*Your objective*. Your output should be the records below, word for word and picture-free.

*Data*.
----
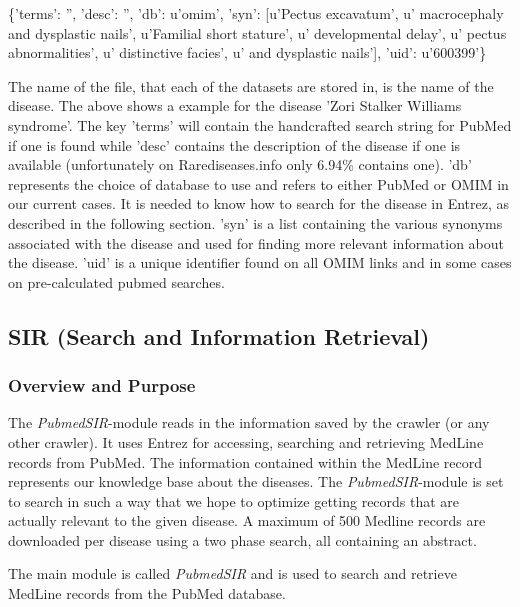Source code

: \begin{center}
{\small
\{'terms': '', 'desc': '', 'db': u'omim', 'syn': [u'Pectus excavatum', u' macrocephaly and dysplastic nails', u'Familial short stature', u' developmental delay', u' pectus abnormalities', u' distinctive facies', u' and dysplastic nails'], 'uid': u'600399'\} 
}
\end{center}

The name of the file, that each of the datasets are stored in, is the
name of the disease. The above shows a example for the disease 'Zori
Stalker Williams syndrome'. The key 'terms' will contain the
handcrafted search string for PubMed if one is found while 'desc'
contains the description of the disease if one is available
(unfortunately on Rarediseases.info only 6.94\% contains one). 'db'
represents the choice of database to use and refers to either PubMed
or OMIM in our current cases. It is needed to know how to search for
the disease in Entrez, as described in the following section. 'syn' is
a list containing the various synonyms associated with the disease and
used for finding more relevant information about the disease. 'uid' is
a unique identifier found on all OMIM links and in some cases on
pre-calculated pubmed searches.

\subsection{SIR (Search and Information Retrieval)\label{SIR}}

\subsubsection{Overview and Purpose}
The \textit{PubmedSIR}-module reads in the information saved by the crawler (or any
other crawler). It uses Entrez for accessing, searching and retrieving
MedLine records from PubMed. The information contained within the
MedLine record represents our knowledge base about the diseases. The
\textit{PubmedSIR}-module is set to search in such a way that we hope to optimize
getting records that are actually relevant to the given disease. A
maximum of 500 Medline records are downloaded per disease using a two
phase search, all containing an abstract.

The main module is called \textit{PubmedSIR} and is used to search and
retrieve MedLine records from the PubMed database.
----
*Written answer*.
Source code

: \begin{center}
{\small
\{'terms': '', 'desc': '', 'db': u'omim', 'syn': [u'Pectus excavatum', u' macrocephaly and dysplastic nails', u'Familial short stature', u' developmental delay', u' pectus abnormalities', u' distinctive facies', u' and dysplastic nails'], 'uid': u'600399'\} 
}
\end{center}

The name of the file, that each of the datasets are stored in, is the
name of the disease. The above shows a example for the disease 'Zori
Stalker Williams syndrome'. The key 'terms' will contain the
handcrafted search string for PubMed if one is found while 'desc'
contains the description of the disease if one is available
(unfortunately on Rarediseases.info only 6.94\% contains one). 'db'
represents the choice of database to use and refers to either PubMed
or OMIM in our current cases. It is needed to know how to search for
the disease in Entrez, as described in the following section. 'syn' is
a list containing the various synonyms associated with the disease and
used for finding more relevant information about the disease. 'uid' is
a unique identifier found on all OMIM links and in some cases on
pre-calculated pubmed searches.

\subsection{SIR (Search and Information Retrieval)\label{SIR}}

\subsubsection{Overview and Purpose}
The \textit{PubmedSIR}-module reads in the information saved by the crawler (or any
other crawler). It uses Entrez for accessing, searching and retrieving
MedLine records from PubMed. The information contained within the
MedLine record represents our knowledge base about the diseases. The
\textit{PubmedSIR}-module is set to search in such a way that we hope to optimize
getting records that are actually relevant to the given disease. A
maximum of 500 Medline records are downloaded per disease using a two
phase search, all containing an abstract.

The main module is called \textit{PubmedSIR} and is used to search and
retrieve MedLine records from the PubMed database.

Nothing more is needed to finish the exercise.